• WHAT YOU HAVE TO DO: Find the line with "reads a .png" and the line with "An example of" in the entries below; output exactly those two lines, every line between them, and no others.

• DATA FOR THIS EXERCISE:
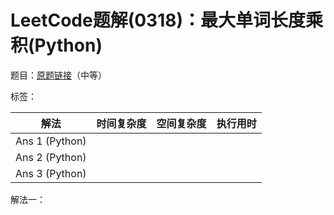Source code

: # LeetCode题解(0318)：最大单词长度乘积(Python)

题目：[原题链接](https://leetcode-cn.com/problems/maximum-product-of-word-lengths/)（中等）

标签：

| 解法           | 时间复杂度 | 空间复杂度 | 执行用时 |
| -------------- | ---------- | ---------- | -------- |
| Ans 1 (Python) |            |            |          |
| Ans 2 (Python) |            |            |          |
| Ans 3 (Python) |            |            |          |

解法一：

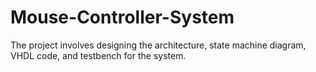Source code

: # Mouse-Controller-System

The project involves designing the architecture, state machine diagram, VHDL code, and testbench for the system.
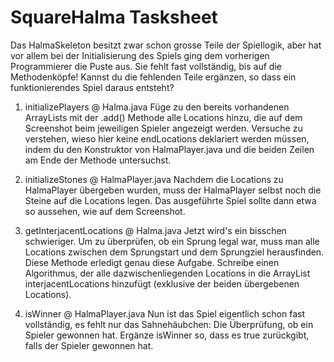 # SquareHalma Tasksheet
Das HalmaSkeleton besitzt zwar schon grosse Teile der Spiellogik, aber hat vor allem bei der Initialisierung des Spiels ging dem vorherigen Programmierer die Puste aus.
Sie fehlt fast vollständig, bis auf die Methodenköpfe!
Kannst du die fehlenden Teile ergänzen, so dass ein funktionierendes Spiel daraus entsteht?


1. initializePlayers @ Halma.java
Füge zu den bereits vorhandenen ArrayLists mit der .add() Methode alle Locations hinzu, die auf dem Screenshot beim jeweiligen Spieler angezeigt werden. Versuche zu verstehen, wieso hier keine endLocations deklariert werden müssen, indem du den Konstruktor von HalmaPlayer.java und die beiden Zeilen am Ende der Methode untersuchst.

2. initializeStones @ HalmaPlayer.java
Nachdem die Locations zu HalmaPlayer übergeben wurden, muss der HalmaPlayer selbst noch die Steine auf die Locations legen. Das ausgeführte Spiel sollte dann etwa so aussehen, wie auf dem Screenshot.

3. getInterjacentLocations @ Halma.java
Jetzt wird's ein bisschen schwieriger.
Um zu überprüfen, ob ein Sprung legal war, muss man alle Locations zwischen dem Sprungstart und dem Sprungziel herausfinden. Diese Methode erledigt genau diese Aufgabe. Schreibe einen Algorithmus, der alle dazwischenliegenden Locations in die ArrayList interjacentLocations hinzufügt (exklusive der beiden übergebenen Locations).

4. isWinner @ HalmaPlayer.java
Nun ist das Spiel eigentlich schon fast vollständig, es fehlt nur das Sahnehäubchen: 
Die Überprüfung, ob ein Spieler gewonnen hat. Ergänze isWinner so, dass es 
true zurückgibt, falls der Spieler gewonnen hat.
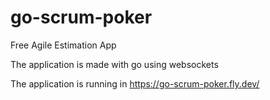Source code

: # go-scrum-poker

Free Agile Estimation App

The application is made with go using websockets

The application is running in https://go-scrum-poker.fly.dev/
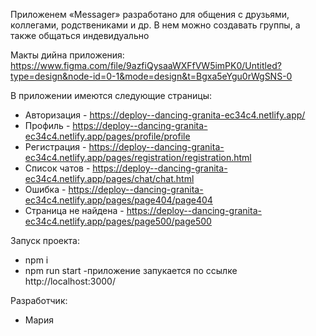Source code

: Приложенем «Messager» разработано для общения с друзьями, коллегами, родствениками и др.
В нем можно создавать группы, а также общаться индевидуально

Макты дийна приложения:
https://www.figma.com/file/9azfiQysaaWXFfVW5imPK0/Untitled?type=design&node-id=0-1&mode=design&t=Bgxa5eYgu0rWgSNS-0

В приложении имеются следующие страницы:
- Авторизация - https://deploy--dancing-granita-ec34c4.netlify.app/
- Профиль - https://deploy--dancing-granita-ec34c4.netlify.app/pages/profile/profile
- Регистрация - https://deploy--dancing-granita-ec34c4.netlify.app/pages/registration/registration.html
- Список чатов - https://deploy--dancing-granita-ec34c4.netlify.app/pages/chat/chat.html
- Ошибка - https://deploy--dancing-granita-ec34c4.netlify.app/pages/page404/page404
- Страница не найдена - https://deploy--dancing-granita-ec34c4.netlify.app/pages/page500/page500

Запуск проекта:
- npm i
- npm run start
-приложение запукается по ссылке  http://localhost:3000/

Разработчик:
- Мария
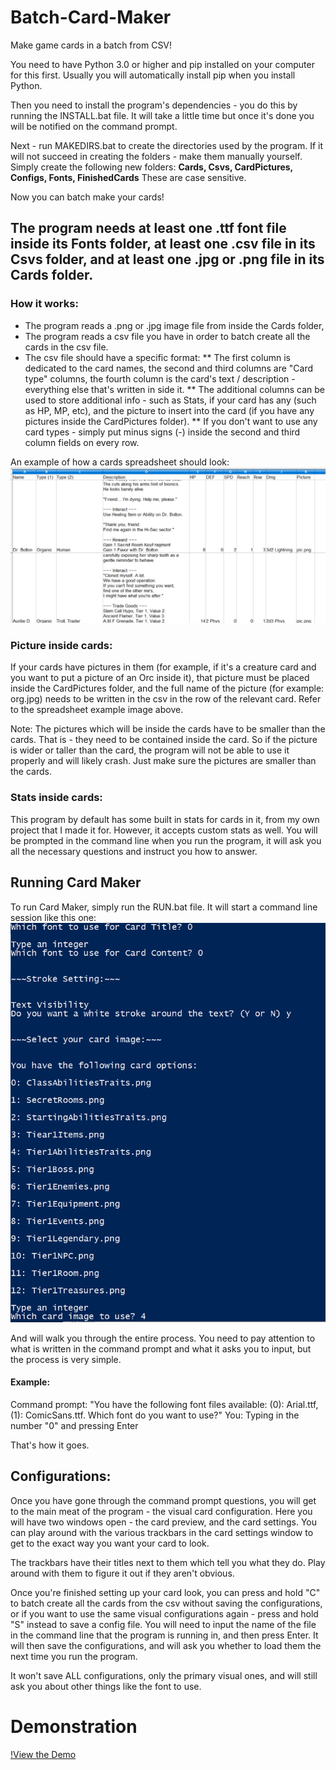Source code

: # Batch-Card-Maker
Make game cards in a batch from CSV!

You need to have Python 3.0 or higher and pip installed on your computer for this first.
Usually you will automatically install pip when you install Python.

Then you need to install the program's dependencies - you do this by running the INSTALL.bat file.
It will take a little time but once it's done you will be notified on the command prompt.

Next - run MAKEDIRS.bat to create the directories used by the program.
If it will not succeed in creating the folders - make them manually yourself.
Simply create the following new folders: **Cards, Csvs, CardPictures, Configs, Fonts, FinishedCards**
These are case sensitive.

Now you can batch make your cards!

## The program needs at least one .ttf font file inside its Fonts folder, at least one .csv file in its Csvs folder, and at least one .jpg or .png file in its Cards folder.

### How it works:
* The program reads a .png or .jpg image file from inside the Cards folder, 
* The program reads a csv file you have in order to batch create all the cards in the csv file.
* The csv file should have a specific format:
** The first column is dedicated to the card names, the second and third columns are "Card type" columns, the fourth column is the card's text / description - everything else that's written in side it.
** The additional columns can be used to store additional info - such as Stats, if your card has any (such as HP, MP, etc), and the picture to insert into the card (if you have any pictures inside the CardPictures folder).
** If you don't want to use any card types - simply put minus signs (-) inside the second and third column fields on every row.

An example of how a cards spreadsheet should look:
![Spreadsheet Example](spreadsheet_example.png)

### Picture inside cards:
If your cards have pictures in them (for example, if it's a creature card and you want to put a picture of an Orc inside it), that picture must be placed inside the CardPictures folder, and the full name of the picture (for example: org.jpg) needs to be written in the csv in the row of the relevant card.
Refer to the spreadsheet example image above.

Note: The pictures which will be inside the cards have to be smaller than the cards. That is - they need to be contained inside the card. So if the picture is wider or taller than the card, the program will not be able to use it properly and will likely crash.
Just make sure the pictures are smaller than the cards.

### Stats inside cards:
This program by default has some built in stats for cards in it, from my own project that I made it for. However, it accepts custom stats as well. You will be prompted in the command line when you run the program, it will ask you all the necessary questions and instruct you how to answer.

## Running Card Maker
To run Card Maker, simply run the RUN.bat file.
It will start a command line session like this one:
![Spreadsheet Example](command_prompt.png)

And will walk you through the entire process.
You need to pay attention to what is written in the command prompt and what it asks you to input, but the process is very simple.
#### Example:
Command prompt: "You have the following font files available: (0): Arial.ttf, (1): ComicSans.ttf. Which font do you want to use?"
You: Typing in the number "0" and pressing Enter

That's how it goes.

## Configurations:
Once you have gone through the command prompt questions, you will get to the main meat of the program - the visual card configuration.
Here you will have two windows open - the card preview, and the card settings. You can play around with the various trackbars in the card settings window to get to the exact way you want your card to look.

The trackbars have their titles next to them which tell you what they do.
Play around with them to figure it out if they aren't obvious.

Once you're finished setting up your card look, you can press and hold "C" to batch create all the cards from the csv without saving the configurations, or if you want to use the same visual configurations again - press and hold "S" instead to save a config file.
You will need to input the name of the file in the command line that the program is running in, and then press Enter.
It will then save the configurations, and will ask you whether to load them the next time you run the program.

It won't save ALL configurations, only the primary visual ones, and will still ask you about other things like the font to use.

# Demonstration
[!View the Demo](https://youtu.be/8Xv3JhwMKsI)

• OUTPUT OF THE TASK:
* The program reads a .png or .jpg image file from inside the Cards folder, 
* The program reads a csv file you have in order to batch create all the cards in the csv file.
* The csv file should have a specific format:
** The first column is dedicated to the card names, the second and third columns are "Card type" columns, the fourth column is the card's text / description - everything else that's written in side it.
** The additional columns can be used to store additional info - such as Stats, if your card has any (such as HP, MP, etc), and the picture to insert into the card (if you have any pictures inside the CardPictures folder).
** If you don't want to use any card types - simply put minus signs (-) inside the second and third column fields on every row.

An example of how a cards spreadsheet should look:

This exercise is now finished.